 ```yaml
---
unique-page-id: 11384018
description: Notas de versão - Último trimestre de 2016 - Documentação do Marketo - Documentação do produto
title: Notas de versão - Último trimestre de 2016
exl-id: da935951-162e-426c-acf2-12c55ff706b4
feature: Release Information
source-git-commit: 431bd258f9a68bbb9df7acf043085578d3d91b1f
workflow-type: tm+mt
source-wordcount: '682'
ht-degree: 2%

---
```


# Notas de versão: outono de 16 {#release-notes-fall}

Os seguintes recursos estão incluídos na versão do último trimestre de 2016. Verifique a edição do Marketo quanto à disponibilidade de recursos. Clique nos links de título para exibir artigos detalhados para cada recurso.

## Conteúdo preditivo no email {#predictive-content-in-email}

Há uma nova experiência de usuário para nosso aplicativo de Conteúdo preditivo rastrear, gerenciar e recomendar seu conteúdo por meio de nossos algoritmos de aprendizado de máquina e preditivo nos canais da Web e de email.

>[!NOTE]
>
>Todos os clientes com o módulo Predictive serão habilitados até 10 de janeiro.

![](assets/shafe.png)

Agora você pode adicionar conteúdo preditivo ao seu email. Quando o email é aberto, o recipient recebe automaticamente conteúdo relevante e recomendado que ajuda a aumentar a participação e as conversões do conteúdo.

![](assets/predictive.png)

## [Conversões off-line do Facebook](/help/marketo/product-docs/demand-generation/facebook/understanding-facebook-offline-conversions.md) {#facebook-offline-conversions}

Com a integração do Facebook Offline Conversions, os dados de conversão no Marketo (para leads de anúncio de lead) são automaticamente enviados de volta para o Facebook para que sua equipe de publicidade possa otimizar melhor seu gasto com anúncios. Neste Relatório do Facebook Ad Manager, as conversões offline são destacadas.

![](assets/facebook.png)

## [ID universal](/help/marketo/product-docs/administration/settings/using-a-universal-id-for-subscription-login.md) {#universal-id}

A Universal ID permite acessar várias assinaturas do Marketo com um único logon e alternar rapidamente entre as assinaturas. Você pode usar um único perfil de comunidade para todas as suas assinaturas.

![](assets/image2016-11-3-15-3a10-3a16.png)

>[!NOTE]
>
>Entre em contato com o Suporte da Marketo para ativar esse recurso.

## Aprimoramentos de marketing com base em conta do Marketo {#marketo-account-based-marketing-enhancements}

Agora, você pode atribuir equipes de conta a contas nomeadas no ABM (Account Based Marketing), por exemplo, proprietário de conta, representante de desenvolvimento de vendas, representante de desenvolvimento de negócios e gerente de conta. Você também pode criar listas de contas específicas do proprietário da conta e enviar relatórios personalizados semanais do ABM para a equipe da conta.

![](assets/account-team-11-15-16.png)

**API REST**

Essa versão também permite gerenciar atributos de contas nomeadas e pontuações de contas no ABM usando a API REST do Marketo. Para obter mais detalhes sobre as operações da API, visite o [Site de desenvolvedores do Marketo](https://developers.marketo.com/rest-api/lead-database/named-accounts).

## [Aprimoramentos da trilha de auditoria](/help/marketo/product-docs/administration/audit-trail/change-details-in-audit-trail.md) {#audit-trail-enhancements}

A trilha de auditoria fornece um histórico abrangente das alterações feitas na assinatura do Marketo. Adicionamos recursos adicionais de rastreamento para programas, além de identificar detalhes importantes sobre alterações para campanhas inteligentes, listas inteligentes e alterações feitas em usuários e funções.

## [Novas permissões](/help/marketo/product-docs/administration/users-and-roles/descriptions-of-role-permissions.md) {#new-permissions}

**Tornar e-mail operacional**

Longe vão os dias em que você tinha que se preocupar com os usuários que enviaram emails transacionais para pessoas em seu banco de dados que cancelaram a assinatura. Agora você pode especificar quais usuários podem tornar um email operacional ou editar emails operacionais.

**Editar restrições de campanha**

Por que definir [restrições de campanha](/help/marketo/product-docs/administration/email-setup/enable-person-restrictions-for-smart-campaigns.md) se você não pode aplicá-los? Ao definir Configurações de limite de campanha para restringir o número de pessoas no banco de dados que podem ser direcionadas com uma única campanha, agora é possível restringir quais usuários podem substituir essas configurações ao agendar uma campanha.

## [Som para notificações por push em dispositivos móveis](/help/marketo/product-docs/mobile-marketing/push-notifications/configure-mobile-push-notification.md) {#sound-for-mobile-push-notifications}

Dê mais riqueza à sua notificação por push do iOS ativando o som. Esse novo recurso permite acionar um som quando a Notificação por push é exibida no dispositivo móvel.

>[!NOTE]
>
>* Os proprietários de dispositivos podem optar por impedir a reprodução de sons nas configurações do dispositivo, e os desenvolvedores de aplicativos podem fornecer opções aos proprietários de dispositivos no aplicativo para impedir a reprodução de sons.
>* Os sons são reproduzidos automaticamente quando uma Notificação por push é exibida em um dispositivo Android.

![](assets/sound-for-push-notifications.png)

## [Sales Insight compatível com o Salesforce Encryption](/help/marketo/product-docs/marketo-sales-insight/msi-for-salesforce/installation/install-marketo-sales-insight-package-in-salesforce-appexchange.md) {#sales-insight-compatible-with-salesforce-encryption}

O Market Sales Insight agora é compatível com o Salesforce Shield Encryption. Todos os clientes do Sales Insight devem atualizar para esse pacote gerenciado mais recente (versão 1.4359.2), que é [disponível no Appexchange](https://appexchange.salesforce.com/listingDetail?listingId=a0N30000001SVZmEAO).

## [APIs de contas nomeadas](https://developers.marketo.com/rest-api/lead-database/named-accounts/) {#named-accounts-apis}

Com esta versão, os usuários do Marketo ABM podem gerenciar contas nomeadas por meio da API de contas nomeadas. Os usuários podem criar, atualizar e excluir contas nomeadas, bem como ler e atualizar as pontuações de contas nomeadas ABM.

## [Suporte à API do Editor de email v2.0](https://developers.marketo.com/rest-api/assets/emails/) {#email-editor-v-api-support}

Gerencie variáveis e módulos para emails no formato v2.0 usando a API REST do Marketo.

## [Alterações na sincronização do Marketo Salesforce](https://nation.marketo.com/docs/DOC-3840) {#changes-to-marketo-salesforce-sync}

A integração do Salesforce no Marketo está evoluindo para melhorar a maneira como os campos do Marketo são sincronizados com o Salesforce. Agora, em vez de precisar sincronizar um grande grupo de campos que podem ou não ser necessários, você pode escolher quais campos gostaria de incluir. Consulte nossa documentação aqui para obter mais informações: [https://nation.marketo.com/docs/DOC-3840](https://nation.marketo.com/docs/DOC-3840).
+--
_Try it_
Scan the records above for the string "gerenciar", then report every line that contains it.

_Exercise output_
Há uma nova experiência de usuário para nosso aplicativo de Conteúdo preditivo rastrear, gerenciar e recomendar seu conteúdo por meio de nossos algoritmos de aprendizado de máquina e preditivo nos canais da Web e de email.
Essa versão também permite gerenciar atributos de contas nomeadas e pontuações de contas no ABM usando a API REST do Marketo. Para obter mais detalhes sobre as operações da API, visite o [Site de desenvolvedores do Marketo](https://developers.marketo.com/rest-api/lead-database/named-accounts).
Com esta versão, os usuários do Marketo ABM podem gerenciar contas nomeadas por meio da API de contas nomeadas. Os usuários podem criar, atualizar e excluir contas nomeadas, bem como ler e atualizar as pontuações de contas nomeadas ABM.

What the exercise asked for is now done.